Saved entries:
BEGIN
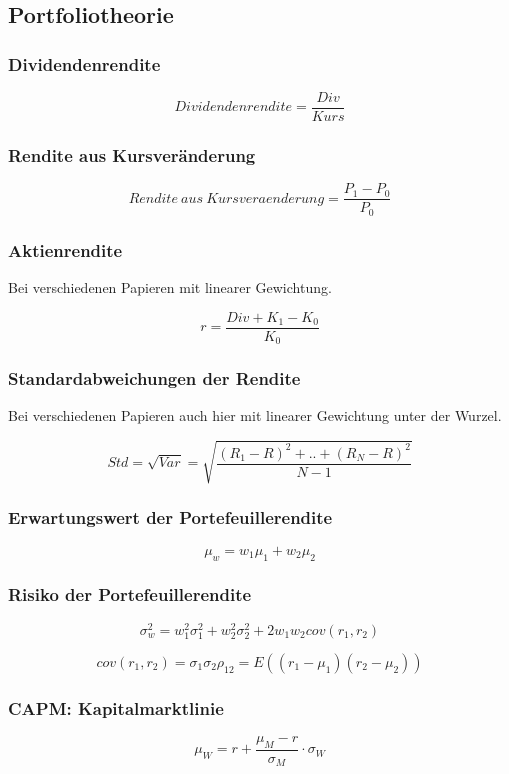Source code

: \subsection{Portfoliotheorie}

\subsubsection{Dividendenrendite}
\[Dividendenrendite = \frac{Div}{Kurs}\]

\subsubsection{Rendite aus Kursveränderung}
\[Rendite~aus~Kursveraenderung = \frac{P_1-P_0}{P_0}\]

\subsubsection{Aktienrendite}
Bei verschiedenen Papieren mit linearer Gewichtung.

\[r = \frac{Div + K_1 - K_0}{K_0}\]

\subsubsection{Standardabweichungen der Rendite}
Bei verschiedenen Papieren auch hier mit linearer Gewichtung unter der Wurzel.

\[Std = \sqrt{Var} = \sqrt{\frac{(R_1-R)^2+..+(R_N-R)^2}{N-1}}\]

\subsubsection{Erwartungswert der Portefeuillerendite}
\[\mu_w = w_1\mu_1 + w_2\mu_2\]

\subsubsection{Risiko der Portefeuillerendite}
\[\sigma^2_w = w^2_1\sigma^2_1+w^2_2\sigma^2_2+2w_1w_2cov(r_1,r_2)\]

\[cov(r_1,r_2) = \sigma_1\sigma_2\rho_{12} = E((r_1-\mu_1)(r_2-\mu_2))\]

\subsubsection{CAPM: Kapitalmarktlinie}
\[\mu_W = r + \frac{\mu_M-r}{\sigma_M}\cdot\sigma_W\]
END
EXERCISE OBJECTIVE =>
The answer consists of the line holding "w_1\mu_1 + w_2\mu_2\]" and every line after it up to the end of the records, word for word.

ANSWER TO THE PROBLEM =>
\[\mu_w = w_1\mu_1 + w_2\mu_2\]

\subsubsection{Risiko der Portefeuillerendite}
\[\sigma^2_w = w^2_1\sigma^2_1+w^2_2\sigma^2_2+2w_1w_2cov(r_1,r_2)\]

\[cov(r_1,r_2) = \sigma_1\sigma_2\rho_{12} = E((r_1-\mu_1)(r_2-\mu_2))\]

\subsubsection{CAPM: Kapitalmarktlinie}
\[\mu_W = r + \frac{\mu_M-r}{\sigma_M}\cdot\sigma_W\]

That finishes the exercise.